I’ve waited quite some time to visit Watergrill. Between social media, and friends, I’ve been receiving feedback, both positive AND negative, so it is time I dine there, to establish an opinion of my own.
We are here during lunch, and I am immediately floored by the transformation of what used to be Scott’s Seafood. From the patio, to the dining room, and artworks on the walls, it is ravishing to say the least. It takes me 10 minutes before I close my gaping mouth, as I take in the exquisite artistry that is Watergrill.
Our server is remarkably well-trained, her professionalism never missing a beat throughout our meal. Impressive! We settle in and gather to decide in unison how our lunch should progress.
Before you start, a basket, of warm rolls, hits the table. Slather some butter on them, and watch it melt into the grooves of the soft rolls.
If you’re looking for a libation, try the “Bartender’s Special” — Essex Street ($14) comprising London dry gin, cucumber, dill, fresh lime juice and elderflower. It is refreshingly fragrant.
A couple of items jump out immediately including Uni Toast ($12) which sees toasted brioche topped with slivers of uni. Each toast slice is crowned with a different garnish including tobiko, and eel sauce. Strangely, even with the toppings, the uni is tasteless, devoid of any umami whatsoever.
Steamed Wild Massachusetts Razor Clams ($17), on the other hand, is the winning dish of the day. These plump razor clams are well-executed, firm, yet tender, and possess the perfect nuance of allowing the main ingredient to shine.
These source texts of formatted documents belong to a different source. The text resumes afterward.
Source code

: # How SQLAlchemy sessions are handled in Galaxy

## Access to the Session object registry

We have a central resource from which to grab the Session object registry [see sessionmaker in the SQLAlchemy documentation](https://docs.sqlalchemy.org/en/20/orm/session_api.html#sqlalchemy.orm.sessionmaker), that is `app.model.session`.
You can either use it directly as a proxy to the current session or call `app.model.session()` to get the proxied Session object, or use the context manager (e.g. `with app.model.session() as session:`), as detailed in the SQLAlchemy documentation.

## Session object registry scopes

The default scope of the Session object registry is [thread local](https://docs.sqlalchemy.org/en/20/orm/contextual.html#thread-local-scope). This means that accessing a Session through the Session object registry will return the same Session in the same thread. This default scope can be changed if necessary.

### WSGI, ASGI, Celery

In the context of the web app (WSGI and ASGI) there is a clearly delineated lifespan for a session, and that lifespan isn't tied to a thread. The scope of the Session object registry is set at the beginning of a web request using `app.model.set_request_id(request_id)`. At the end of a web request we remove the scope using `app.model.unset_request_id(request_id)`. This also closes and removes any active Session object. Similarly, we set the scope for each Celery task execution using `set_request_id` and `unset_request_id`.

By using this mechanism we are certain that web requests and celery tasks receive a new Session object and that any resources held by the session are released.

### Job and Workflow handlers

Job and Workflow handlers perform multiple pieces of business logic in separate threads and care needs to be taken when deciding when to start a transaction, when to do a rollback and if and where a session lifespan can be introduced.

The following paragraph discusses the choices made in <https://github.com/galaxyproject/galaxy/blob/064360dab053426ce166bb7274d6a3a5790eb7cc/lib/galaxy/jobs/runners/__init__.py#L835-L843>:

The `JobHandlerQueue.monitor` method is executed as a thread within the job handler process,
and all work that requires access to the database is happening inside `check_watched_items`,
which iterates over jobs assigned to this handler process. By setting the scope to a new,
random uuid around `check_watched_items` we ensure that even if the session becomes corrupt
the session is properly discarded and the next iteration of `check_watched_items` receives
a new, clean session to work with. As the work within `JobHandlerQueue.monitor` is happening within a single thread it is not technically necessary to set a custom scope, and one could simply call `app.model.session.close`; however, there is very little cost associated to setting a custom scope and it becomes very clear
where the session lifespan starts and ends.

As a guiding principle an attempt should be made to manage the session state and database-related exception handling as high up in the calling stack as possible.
Our Crudo Sampler ($19) is a presentation of three variations: wild Maldives bigeye tuna; wild Eastern sea scallops; and Farmed Faroe Islands Atlantic salmon. I love the salmon best, followed by tuna. The sea scallops is lackluster when compared to the other two, its flavor overshadowed by the punchy umami of the tuna and salmon. I especially love the chopped red beet ‘tapenade’ on the tuna.
Moving on to entrées, we choose Roasted Halibut Tail ($16) which is presented as a platter of components to create your own tacos. Included are soft corn tortillas, a delectable roasted tomato salsa, pickled mango, and a roasted tail with moist flesh just waiting to be gently pried off with your fork. It is a fun dish to share with the table.
We want to try New England Lobster Roll ($26) and while there are two options: traditional or “Connecticut” style, we opt for the traditional roll served cold – the Connecticut is warm. A soft brioche bun stuffed with chunks of lobster is pretty standard. The lobster is not consistent in texture — a few pieces were rubbery — but overall, a straightforward, decent offering with few surprises. The accompanying French fries, though, need some work.
One of our dining companions is interested in trying Wild George’s Bank Atlantic Cod Fish & Chips ($23) and again, no surprises really. I love how thin the batter is – my friend, not so much – showcasing the thick cut of fish. Unfortunately, it is bland and requires a dousing of malt vinegar to liven it up. The same fries are served alongside — they’re so crisp that they’re dry.
Luckily, Wild Alaskan ‘Black Cod’ Miso Sablefish ($29) is exactly how it should be. The fish is melt-in-the-mouth tender, with just the right amount of miso glaze evenly distributed throughout. The bonito flakes add another level of umami to the dish.
Watergrill is visually impeccable with solid service to boot. The experience, as a whole, is worthwhile — if you haven’t been before — even if the food is hit and miss, with some dishes bordering on pedestrian at best.